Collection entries
+++++
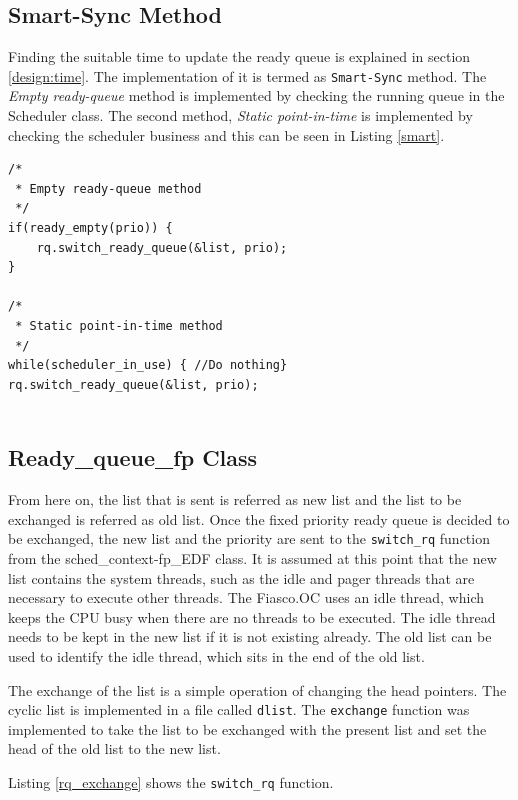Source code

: \subsection{Smart-Sync Method}
Finding the suitable time to update the ready queue is explained in section \ref{design:time}. The implementation of it is termed as \texttt{Smart-Sync} method. The \textit{Empty ready-queue} method is implemented by checking the running queue in the Scheduler class. The second method, \textit{Static point-in-time} is implemented by checking the scheduler business and this can be seen in Listing \ref{smart}.  

\begin{lstlisting}[label={smart}, style=customcpp]
/*
 * Empty ready-queue method
 */
if(ready_empty(prio)) {
	rq.switch_ready_queue(&list, prio);
}

/*
 * Static point-in-time method
 */
while(scheduler_in_use) { //Do nothing}
rq.switch_ready_queue(&list, prio);


\end{lstlisting} 

\subsection{Ready\_queue\_fp Class} \label{imp:rqfp}
From here on, the list that is sent is referred as new list and the list to be exchanged is referred as old list. Once the fixed priority ready queue is decided to be exchanged, the new list and the priority are sent to the \texttt{switch\_rq} function from the sched\_context-fp\_EDF class. It is assumed at this point that the new list contains the system threads, such as the idle and pager threads that are necessary to execute other threads. The Fiasco.OC uses an idle thread, which keeps the CPU busy when there are no threads to be executed. The idle thread needs to be kept in the new list if it is not existing already. The old list can be used to identify the idle thread, which sits in the end of the old list.

The exchange of the list is a simple operation of changing the head pointers. The cyclic list is implemented in a file called \texttt{dlist}. The \texttt{exchange} function was implemented to take the list to be exchanged with the present list and set the head of the old list to the new list. 

Listing \ref{rq_exchange} shows the \texttt{switch\_rq} function.

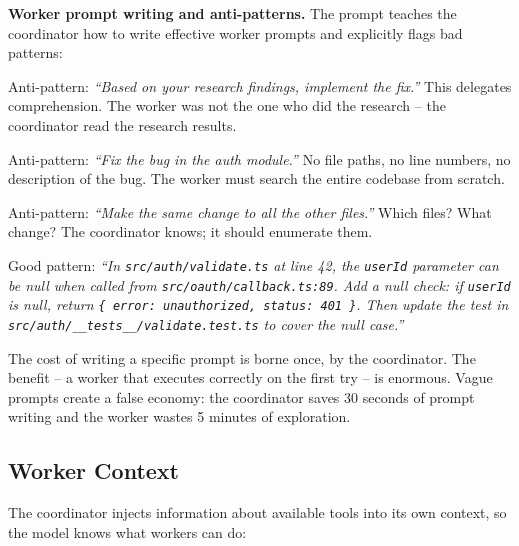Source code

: \documentclass[
  english,
  11pt,
  letterpaper,
]{book}
\begin{document}
\textbf{Worker prompt writing and anti-patterns.} The prompt teaches the
coordinator how to write effective worker prompts and explicitly flags
bad patterns:

Anti-pattern: \emph{``Based on your research findings, implement the
fix.''} This delegates comprehension. The worker was not the one who did
the research -- the coordinator read the research results.

Anti-pattern: \emph{``Fix the bug in the auth module.''} No file paths,
no line numbers, no description of the bug. The worker must search the
entire codebase from scratch.

Anti-pattern: \emph{``Make the same change to all the other files.''}
Which files? What change? The coordinator knows; it should enumerate
them.

Good pattern: \emph{``In \texttt{src/auth/validate.ts} at line 42, the
\texttt{userId} parameter can be null when called from
\texttt{src/oauth/callback.ts:89}. Add a null check: if \texttt{userId}
is null, return
\texttt{\{\ error:\ \textquotesingle{}unauthorized\textquotesingle{},\ status:\ 401\ \}}.
Then update the test in \texttt{src/auth/\_\_tests\_\_/validate.test.ts}
to cover the null case.''}

The cost of writing a specific prompt is borne once, by the coordinator.
The benefit -- a worker that executes correctly on the first try -- is
enormous. Vague prompts create a false economy: the coordinator saves 30
seconds of prompt writing and the worker wastes 5 minutes of
exploration.

\subsection{Worker Context}\label{worker-context}

The coordinator injects information about available tools into its own
context, so the model knows what workers can do:
\end{document}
+++++
■ What this task involves: Count every line in the data that contains the word "lstlisting", then give that count and nothing else.

■ Task result: 2